SALT - Friday, Rosh Chodesh Adar Bet 5776 - March 11, 2016

  • Rav David Silverberg

            The Gemara in Masekhet Arakhin (16) comments that the me’il, the robe worn by the kohen, serves to atone for the sin of lashon ha-ra – negative and offensive speech about other people.  The basis of this connection is the bells which ran along the bottom of the me’il and produced a ringing sound as the kohen gadol walked.  The Gemara comments that the sound produced by the me’il serves to atone for the sin which is violated through sound – namely, lashon ha-ra.

            Based on the Gemara’s remark, the Chafetz Chayim, in his famous work on the topic of lashon ha-ra (2:15), associates various aspects of the me’il with the vitally important obligation of shemirat ha-lashon – refraining from negative speech about others.  One such aspect is the safa, or binding, which was stitched onto the me’il around the neck.  The Torah (Shemot 28:32, 39:23) instructs that the binding should resemble that of a “tachra,” which Rashi explains to mean an armored coat.  Surprisingly, the Torah commanded that the me’il, one of the garments worn by the kohen gadol in the Beit Ha-mikdash, should have the appearance of armor worn by warriors in battle.  The Chafetz Chayim explained that symbolically, this association between the me’il and armor signifies the protective effect of avoiding lashon ha-ra.  The more a person speaks negatively and offensively to and about other people, the more resentment he evokes and the more hostility he invites upon himself.  The me’il, which represents the antidote, as it were, to lashon ha-ra, thus resembles a coat of armor, as avoiding lashon ha-ra helps shield us from other people’s hostility.

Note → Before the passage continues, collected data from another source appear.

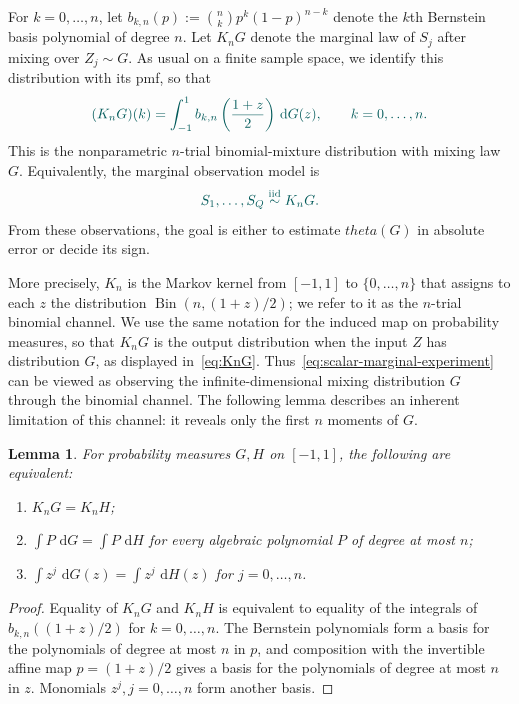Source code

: \documentclass[11pt]{article}
\def\theta{theta}%
\newtheorem{lemma}[theorem]{Lemma}
\newcommand{\Bin}{\operatorname{Bin}}
\newcommand{\dd}{\,\mathrm d}
\newcommand\aed[1]{{\color{magenta!60!black} #1}}
\newcommand\ced[1]{{\color{teal!70!black} #1}}
\begin{document}
\ced{For $k=0,\dots,n$, let $b_{k,n}(p):=\binom nkp^k(1-p)^{n-k}$ denote the $k$th Bernstein basis polynomial of degree $n$.  Let $K_nG$ denote the marginal law of $S_j$ after mixing over $Z_j\sim G$.  As usual on a finite sample space, we identify this distribution with its pmf, so that}
\begin{equation}
\label{eq:KnG}
\ced{(K_nG)(k)
=
\int_{-1}^1
b_{k,n}\left(\frac{1+z}{2}\right)
\dd G(z),
\qquad k=0,\dots,n.}
\end{equation}
\ced{This is the nonparametric $n$-trial binomial-mixture distribution with mixing law $G$.  Equivalently, the marginal observation model is}
\begin{equation}
\label{eq:scalar-marginal-experiment}
\ced{S_1,\dots,S_Q\overset{\mathrm{iid}}{\sim}K_nG.}
\end{equation}
From these observations, the goal is either to estimate $\theta(G)$ in absolute error or \aed{decide its sign}. %

\ced{More precisely, $K_n$ is the Markov kernel from $[-1,1]$ to $\{0,\dots,n\}$ that assigns to each $z$ the distribution $\Bin(n,(1+z)/2)$; we refer to it as the $n$-trial binomial channel.  We use the same notation for the induced map on probability measures, so that $K_nG$ is the output distribution when the input $Z$ has distribution $G$, as displayed in~\eqref{eq:KnG}.  Thus~\eqref{eq:scalar-marginal-experiment} can be viewed as observing the infinite-dimensional mixing distribution $G$ through the binomial channel.  The following lemma describes an inherent limitation of this channel: it reveals only the first $n$ moments of $G$.}

\begin{lemma}%
\label{lem:moment-equivalence}
\ced{For probability measures $G,H$ on $[-1,1]$, the following are equivalent:}
\begin{enumerate}[label=(\alph*)]
\item \ced{$K_nG=K_nH$;}
\item \ced{$\int P\,\dd G=\int P\,\dd H$ for every algebraic polynomial $P$ of degree at most $n$;}
\item \ced{$\int z^j\,\dd G(z)=\int z^j\,\dd H(z)$ for $j=0,\dots,n$.}
\end{enumerate}
\end{lemma}

\begin{proof}
Equality of $K_nG$ and $K_nH$ is equivalent to equality of the integrals of $b_{k,n}((1+z)/2)$ for $k=0,\dots,n$.  The Bernstein polynomials form a basis for the polynomials of degree at most $n$ in $p$, and composition with the invertible affine map $p=(1+z)/2$ gives a basis for the polynomials of degree at most $n$ in $z$. \aed{Monomials $z^j, j=0,\dots,n$ form another basis.}
\end{proof}
\end{document}

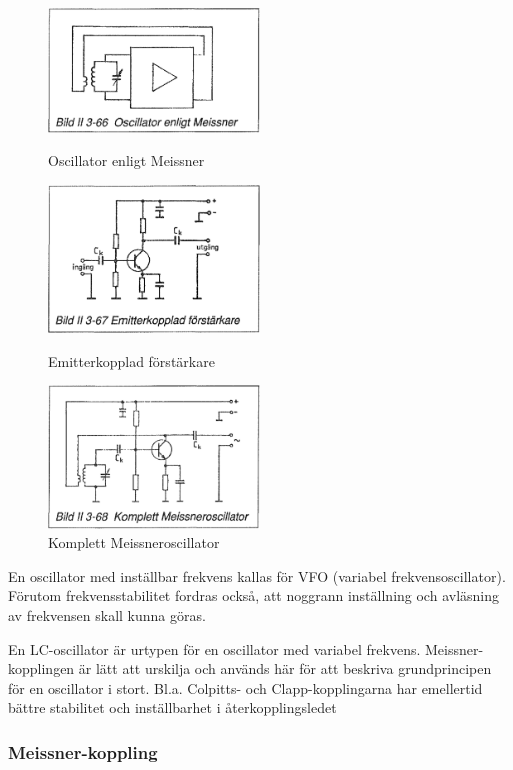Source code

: \begin{figure}
  \includegraphics[width=0.5\textwidth]{images/bild_2_3-66}
  \caption{Oscillator enligt Meissner}
  \label{fig:BildII3-66}

  \includegraphics[width=0.5\textwidth]{images/bild_2_3-67}
  \caption{Emitterkopplad förstärkare}
  \label{fig:BildII3-67}

  \includegraphics[width=0.5\textwidth]{images/bild_2_3-68}
  \caption{Komplett Meissneroscillator}
  \label{fig:BildII3-68}
\end{figure}

En oscillator med inställbar frekvens kallas för VFO (variabel
frekvensoscillator). Förutom frekvensstabilitet fordras också, att
noggrann inställning och avläsning av frekvensen skall kunna göras.

En LC-oscillator är urtypen för en oscillator med variabel
frekvens. Meissner-kopplingen är lätt att urskilja och används här för
att beskriva grundprincipen för en oscillator i stort. Bl.a. Colpitts-
och Clapp-kopplingarna har emellertid bättre stabilitet och
inställbarhet i återkopplingsledet

\subsubsection{Meissner-koppling}

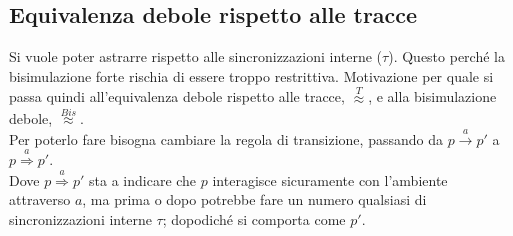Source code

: \subsection{Equivalenza debole rispetto alle tracce}
Si vuole poter astrarre rispetto alle sincronizzazioni interne ($\tau$). Questo perché la bisimulazione forte rischia di essere troppo restrittiva. Motivazione per quale si passa quindi all’equivalenza debole rispetto alle tracce, $\stackrel{T}{\approx}$, e alla bisimulazione debole, $\stackrel{Bis}{\approx}$.\\
Per poterlo fare bisogna cambiare la regola di transizione, passando da $p\stackrel{a}{\rightarrow}p'$ a $p\stackrel{a}{\Rightarrow}p'$. \\
Dove $p\stackrel{a}{\Rightarrow}p'$ sta a indicare che $p$ interagisce sicuramente con l’ambiente attraverso $a$, ma prima o dopo potrebbe fare un numero qualsiasi di sincronizzazioni interne $\tau$; dopodiché si comporta come $p'$.
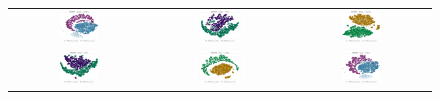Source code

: \begin{figure}[hb!]
    \centering
    \begin{tabular}{ccc} 
      \includegraphics[width=0.33\textwidth]{imgs/MOSEI/audio_to_video/plots/tsne_embeddings_with_reconstructions.png} & 
      \includegraphics[width=0.33\textwidth]{imgs/MOSEI/audio_to_text/plots/tsne_embeddings_with_reconstructions.png} & 
      \includegraphics[width=0.33\textwidth]{imgs/MOSEI/video_to_audio/plots/tsne_embeddings_with_reconstructions.png}  \\
      
      \includegraphics[width=0.33\textwidth]{imgs/MOSEI/video_to_text/plots/tsne_embeddings_with_reconstructions.png} & 
      \includegraphics[width=0.33\textwidth]{imgs/MOSEI/text_to_audio/plots/tsne_embeddings_with_reconstructions.png} & 
      \includegraphics[width=0.33\textwidth]{imgs/MOSEI/text_to_video/plots/tsne_embeddings_with_reconstructions.png}  \\ 
      

\end{tabular}
\end{figure}
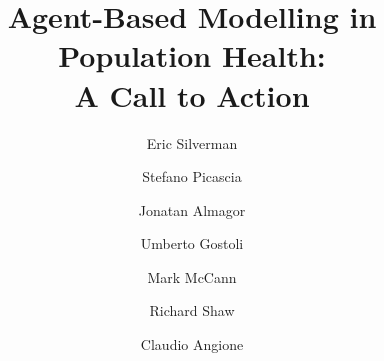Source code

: \documentclass[review]{elsarticle}
\begin{document}
\begin{frontmatter}

\title{Agent-Based Modelling in Population Health:\\ A Call to Action}

\author[mymainaddress]{Eric Silverman}
\author[mymainaddress]{Stefano Picascia}
\author[mymainaddress]{Jonatan Almagor}
\author[mymainaddress]{Umberto Gostoli}
\author[mymainaddress]{Mark McCann}
\author[mysecondaryaddress]{Richard Shaw}
\author[mytertiaryaddress]{Claudio Angione}







\address[mymainaddress]{MRC/CSO Social and Public Health Sciences Unit, University of Glasgow, 200 Renfield Street, Glasgow G2 3AX, UK}
\address[mysecondaryaddress]{Institute of Health and Wellbeing, University of Glasgow, Glasgow G12 8RZ, UK}
\address[mytertiaryaddress]{Department of Computer Science and Information Systems, Teesside University, Middlesbrough, TS1 3BX, UK}


\end{frontmatter}
\end{document}
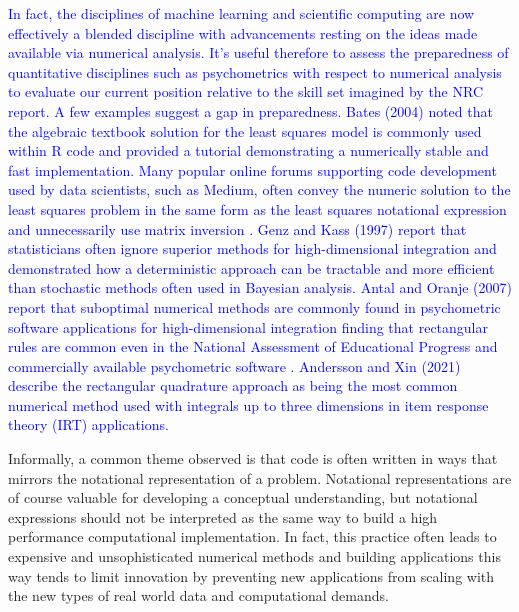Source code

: \documentclass[12pt]{article}
\begin{document}
\textcolor{blue}{In fact, the disciplines of machine learning and scientific computing are now effectively a blended discipline \cite{hao,innes} with advancements resting on the ideas made available via numerical analysis. It's useful therefore to assess the preparedness of quantitative disciplines such as psychometrics with respect to numerical analysis to evaluate our current position relative to the skill set imagined by the NRC report. A few examples suggest a gap in preparedness. Bates (2004)\nocite{Rnews:Bates:2004} noted that the algebraic textbook solution for the least squares model is commonly used within R code and provided a tutorial demonstrating a numerically stable and fast implementation. Many popular online forums supporting code development used by data scientists, such as Medium, often convey the numeric solution to the least squares problem in the same form as the least squares notational expression and unnecessarily use matrix inversion \cite{Koseoglu}. Genz and Kass (1997) report that statisticians often ignore superior methods for high-dimensional integration and demonstrated how a deterministic approach can be tractable and more efficient than stochastic methods often used in Bayesian analysis. Antal and Oranje (2007) report that suboptimal numerical methods are commonly found in psychometric software applications for high-dimensional integration finding that rectangular rules are common even in the National Assessment of Educational Progress \cite{nces} and commercially available psychometric software \cite{parscale}. Andersson and Xin (2021) describe the rectangular quadrature approach as being the most common numerical method used with integrals up to three dimensions in item response theory (IRT) applications.} \nocite{genz,ets:2007} \nocite{bjorn}

Informally, a common theme observed is that code is often written in ways that mirrors the notational representation of a problem. Notational representations are of course valuable for developing a conceptual understanding, but notational expressions should not be interpreted as the same way to build a high performance computational implementation. In fact, this practice often leads to expensive and unsophisticated numerical methods and building applications this way tends to limit innovation by preventing new applications from scaling with the new types of real world data and computational demands. 
\end{document}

The Chafetz Chayim speaks in this context specifically of one who finds himself in a quarrel or disagreement with another person.  The way to protect himself from the other person’s hostility, the Chafetz Chayim writes, is through silence.  The natural instinct is to launch verbal attacks against one’s adversary and try and knock him down, but more often than not, this only backfires and further fuels the flames of acrimony.  The Chafetz Chayim urges us to protect ourselves from unnecessary conflicts and tension through shemirat ha-lashon, by exercising restraint and keeping silent even when our instincts tell us to speak negatively and disdainfully about others.